How do i go about working this out???
• June 3rd 2008, 07:22 AM
topsquark
Quote:

Originally Posted by thermalwarrior
I have been give the following problem: the vector perpendicular to OA and OB where O, B, A are points with respective coordinates of (0,0,0), (-4,2,1) and (1,2,3) is of the form 4i+yj+zk. What are the values of y and z?

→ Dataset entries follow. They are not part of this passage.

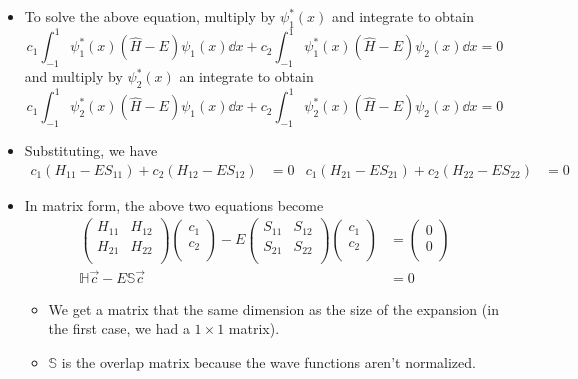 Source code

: \documentclass[../notes.tex]{subfiles}
\begin{document}
\begin{itemize}
\begin{itemize}
        \item To solve the above equation, multiply by $\psi_1^*(x)$ and integrate to obtain
        \begin{equation*}
            c_1\int_{-1}^1\psi_1^*(x)(\hat{H}-E)\psi_1(x)\dd{x}+c_2\int_{-1}^1\psi_1^*(x)(\hat{H}-E)\psi_2(x)\dd{x} = 0
        \end{equation*}
        and multiply by $\psi_2^*(x)$ an integrate to obtain
        \begin{equation*}
            c_1\int_{-1}^1\psi_2^*(x)(\hat{H}-E)\psi_1(x)\dd{x}+c_2\int_{-1}^1\psi_2^*(x)(\hat{H}-E)\psi_2(x)\dd{x} = 0
        \end{equation*}
        \item Substituting, we have
        \begin{align*}
            c_1(H_{11}-ES_{11})+c_2(H_{12}-ES_{12}) &= 0&
            c_1(H_{21}-ES_{21})+c_2(H_{22}-ES_{22}) &= 0
        \end{align*}
        \item In matrix form, the above two equations become
        \begin{align*}
            \begin{pmatrix}
                H_{11} & H_{12}\\
                H_{21} & H_{22}\\
            \end{pmatrix}
            \begin{pmatrix}
                c_1\\
                c_2\\
            \end{pmatrix}
            -E
            \begin{pmatrix}
                S_{11} & S_{12}\\
                S_{21} & S_{22}\\
            \end{pmatrix}
            \begin{pmatrix}
                c_1\\
                c_2\\
            \end{pmatrix}
            &=
            \begin{pmatrix}
                0\\
                0\\
            \end{pmatrix}\\
            \mathbb{H}\vec{c}-E\mathbb{S}\vec{c} &= 0
        \end{align*}
        \begin{itemize}
            \item We get a matrix that the same dimension as the size of the expansion (in the first case, we had a $1\times 1$ matrix).
            \item $\mathbb{S}$ is the overlap matrix because the wave functions aren't normalized.
        \end{itemize}
    \end{itemize}
\end{itemize}
\end{document}
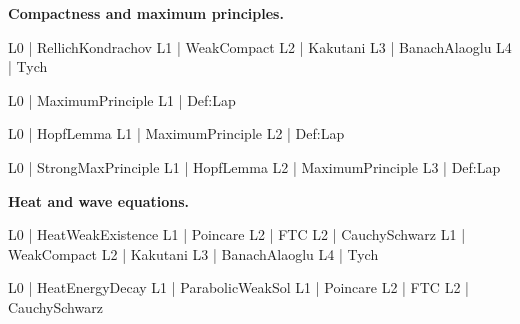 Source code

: \documentclass[11pt,reqno]{amsart}
\begin{document}
	\medskip
	
	\noindent\textbf{Compactness and maximum principles.}
	
	\noindent%
	\begin{minipage}[t]{0.48\linewidth}
		\vspace{0pt}
		\begin{verbatimbox}
			L0 | RellichKondrachov
			L1 |   WeakCompact
			L2 |     Kakutani
			L3 |       BanachAlaoglu
			L4 |         Tych
		\end{verbatimbox}
	\end{minipage}\hfill
	\begin{minipage}[t]{0.48\linewidth}
		\vspace{0pt}
		\begin{verbatimbox}
			L0 | MaximumPrinciple
			L1 |   Def:Lap
		\end{verbatimbox}
	\end{minipage}
	
	\medskip
	
	\noindent%
	\begin{minipage}[t]{0.48\linewidth}
		\vspace{0pt}
		\begin{verbatimbox}
			L0 | HopfLemma
			L1 |   MaximumPrinciple
			L2 |     Def:Lap
		\end{verbatimbox}
	\end{minipage}\hfill
	\begin{minipage}[t]{0.48\linewidth}
		\vspace{0pt}
		\begin{verbatimbox}
			L0 | StrongMaxPrinciple
			L1 |   HopfLemma
			L2 |     MaximumPrinciple
			L3 |       Def:Lap
		\end{verbatimbox}
	\end{minipage}
	
	\medskip
	
	\noindent\textbf{Heat and wave equations.}
	
	\noindent%
	\begin{minipage}[t]{0.48\linewidth}
		\vspace{0pt}
		\begin{verbatimbox}
			L0 | HeatWeakExistence
			L1 |   Poincare
			L2 |     FTC
			L2 |     CauchySchwarz
			L1 |   WeakCompact
			L2 |     Kakutani
			L3 |       BanachAlaoglu
			L4 |         Tych
		\end{verbatimbox}
	\end{minipage}\hfill
	\begin{minipage}[t]{0.48\linewidth}
		\vspace{0pt}
		\begin{verbatimbox}
			L0 | HeatEnergyDecay
			L1 |   ParabolicWeakSol
			L1 |   Poincare
			L2 |     FTC
			L2 |     CauchySchwarz
		\end{verbatimbox}
	\end{minipage}
	
\end{document}
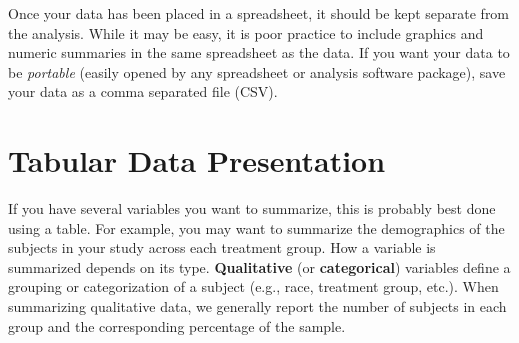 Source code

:\documentclass[
]{book}
\theoremstyle{plain}
\theoremstyle{mydefn}
\theoremstyle{myexmpl}
\theoremstyle{remark}
\begin{document}
\begin{table}

\caption{\label{tab:statistical-process-tidy-data}Example of storing data according to "tidy data" principles.  Data is from a hypothetical study.}
\centering
{}
\end{table}

Once your data has been placed in a spreadsheet, it should be kept separate from the analysis. While it may be easy, it is poor practice to include graphics and numeric summaries in the same spreadsheet as the data. If you want your data to be \emph{portable} (easily opened by any spreadsheet or analysis software package), save your data as a comma separated file (CSV).

\hypertarget{tabular-data-presentation}{%
\section{Tabular Data Presentation}\label{tabular-data-presentation}}

If you have several variables you want to summarize, this is probably best done using a table. For example, you may want to summarize the demographics of the subjects in your study across each treatment group. How a variable is summarized depends on its type. \textbf{Qualitative} (or \textbf{categorical}) variables define a grouping or categorization of a subject (e.g., race, treatment group, etc.). When summarizing qualitative data, we generally report the number of subjects in each group and the corresponding percentage of the sample.
\end{document}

How do i go about working this out???

A vector perpendicular to two other vectors is given by the cross product:
$(-4, 2, 1) \times (1, 2, 3) = det \left ( \begin{matrix} \hat{i} & \hat{j} & \hat{k} \\ -4 & 2 & 1 \\ 1 & 2 & 3 \end{matrix} \right )$

This will either be parallel to your vector or antiparallel.

-Dan
• June 3rd 2008, 07:47 AM
thermalwarrior
how does that lead to the values of y and z in the final form 4i + yj + zk?
• June 3rd 2008, 07:54 AM
topsquark
Quote:

Originally Posted by thermalwarrior
how does that lead to the values of y and z in the final form 4i + yj + zk?

Quote:

Originally Posted by topsquark
A vector perpendicular to two other vectors is given by the cross product:
$(-4, 2, 1) \times (1, 2, 3) = det \left ( \begin{matrix} \hat{i} & \hat{j} & \hat{k} \\ -4 & 2 & 1 \\ 1 & 2 & 3 \end{matrix} \right )$

This will either be parallel to your vector or antiparallel.

-Dan

The result of the cross product will be of the form
$a(4i + yj + zk)$
where a is some constant. ie. they are parallel.

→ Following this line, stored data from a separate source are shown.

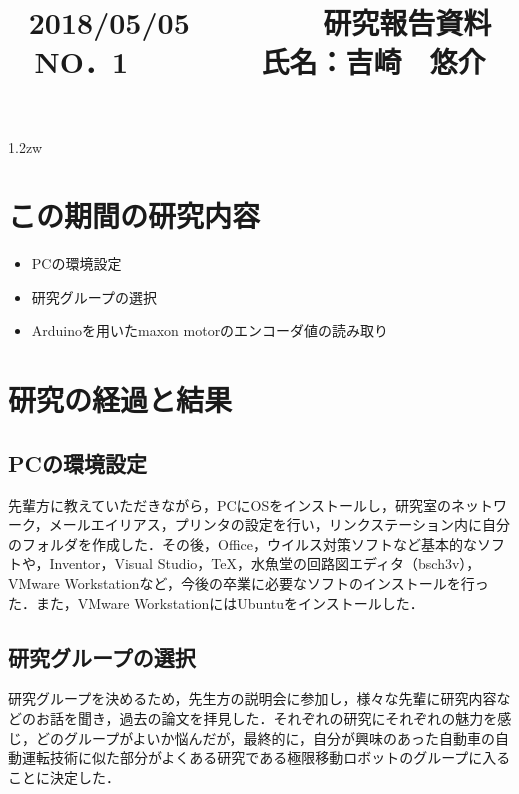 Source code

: \documentclass[a4j，10pt]{jarticle}
\begin{document}
\title{{\large 2018/05/05} 　　　　 {\LARGE 研究報告資料  NO．1} 　　 　　{\large 氏名：吉崎　悠介}}



\date{\empty}
\maketitle
\pagestyle{plain}
\baselineskip  1.2zw


\section{この期間の研究内容}
\begin{itemize}
\item{PCの環境設定}
\item{研究グループの選択}
\item{Arduinoを用いたmaxon motorのエンコーダ値の読み取り}
\end{itemize}


\section{研究の経過と結果}
\subsection{PCの環境設定}
先輩方に教えていただきながら，PCにOSをインストールし，研究室のネットワーク，メールエイリアス，プリンタの設定を行い，リンクステーション内に自分のフォルダを作成した．その後，Office，ウイルス対策ソフトなど基本的なソフトや，Inventor，Visual Studio，TeX，水魚堂の回路図エディタ（bsch3v），VMware Workstationなど，今後の卒業に必要なソフトのインストールを行った．また，VMware WorkstationにはUbuntuをインストールした． \\

\subsection{研究グループの選択}
研究グループを決めるため，先生方の説明会に参加し，様々な先輩に研究内容などのお話を聞き，過去の論文を拝見した．それぞれの研究にそれぞれの魅力を感じ，どのグループがよいか悩んだが，最終的に，自分が興味のあった自動車の自動運転技術に似た部分がよくある研究である極限移動ロボットのグループに入ることに決定した．\\
\end{document}
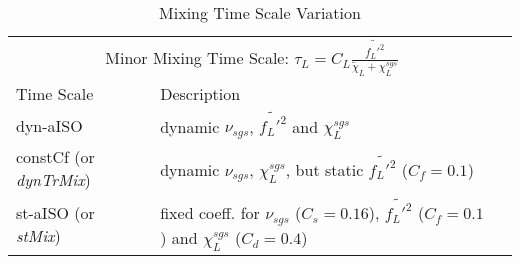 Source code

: \begin{table}[hbt]
    \caption{Mixing Time Scale Variation}
    \centering
    \begin{tabular}{llr}
        \toprule
        \multicolumn{2}{c}{Minor Mixing Time Scale: $\tau_L = C_{L} \frac{\widetilde{f_L'^2} }{\tilde{\chi}_L + \chi^{sgs}_L}$} \\
        \cmidrule(r){1-2}
        Time Scale & Description \\
        \midrule
        dyn-aISO & dynamic $\nu_{sgs}$, $\widetilde{f_L'^2}$ and $\chi^{sgs}_L$ \\
        constCf (or \textit{dynTrMix}) & dynamic $\nu_{sgs}$, $\chi^{sgs}_L$, but static $\widetilde{f_L'^2}$ ($C_f=0.1$) \\
        st-aISO (or \textit{stMix}) & fixed coeff. for $\nu_{sgs}$ ($C_s=0.16$), $\widetilde{f_L'^2}$ ($C_f=0.1$) and $\chi^{sgs}_L$ ($C_d=0.4$) \\
        \bottomrule
    \end{tabular}
    \label{tab:label}
\end{table}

So find the determinant, and set the x component equal to 4a. Solve for a. Then the y component will be ay, etc.

-Dan
• June 3rd 2008, 07:58 AM
thermalwarrior
sorry im a bit confused - if i do that then a can only be 1 because the answer given in the questions has the x component as 4i. or have i misunderstood what you have wrote?
• June 3rd 2008, 08:12 AM
earboth
Quote:

Originally Posted by thermalwarrior
sorry im a bit confused - if i do that then a can only be 1 because the answer given in the questions has the x component as 4i. or have i misunderstood what you have wrote?

You are right. With your problem a = 1

(Btw: I've got y = 13 and z = -10)
• June 3rd 2008, 08:16 AM
thermalwarrior
can you show me how? that fits the question!
• June 3rd 2008, 10:02 AM
o_O
As suggested take the cross product of OA and OB which will yield a vector perpendicular to both vectors. You are told that there is a vector of the form (4,y,z) that is also perpendicular to both OA and OB. So, (4,y,z) is some scalar multiple of the cross product between OA and OB:

$(-4, 2, 1) \times (1, 2, 3) = \left( \left| \begin{array}{cc} 2 & 1 \\ 2 & 3 \end{array} \right|, -\left| \begin{array}{cc} -4 & 1 \\ 1 & 3 \end{array} \right|, \left| \begin{array}{cc} -4 & 2 \\ 1 & 2 \end{array} \right| \right) = (a, b, c)$ (leaving it up to you to find the cross product i.e. what a, b, and c are)

So, (a, b, c) = k(4, y, z).

Looking at the x component, you can see that a = 4k. Solve for k, then you should be able to find y and z (b = ky; c = kz).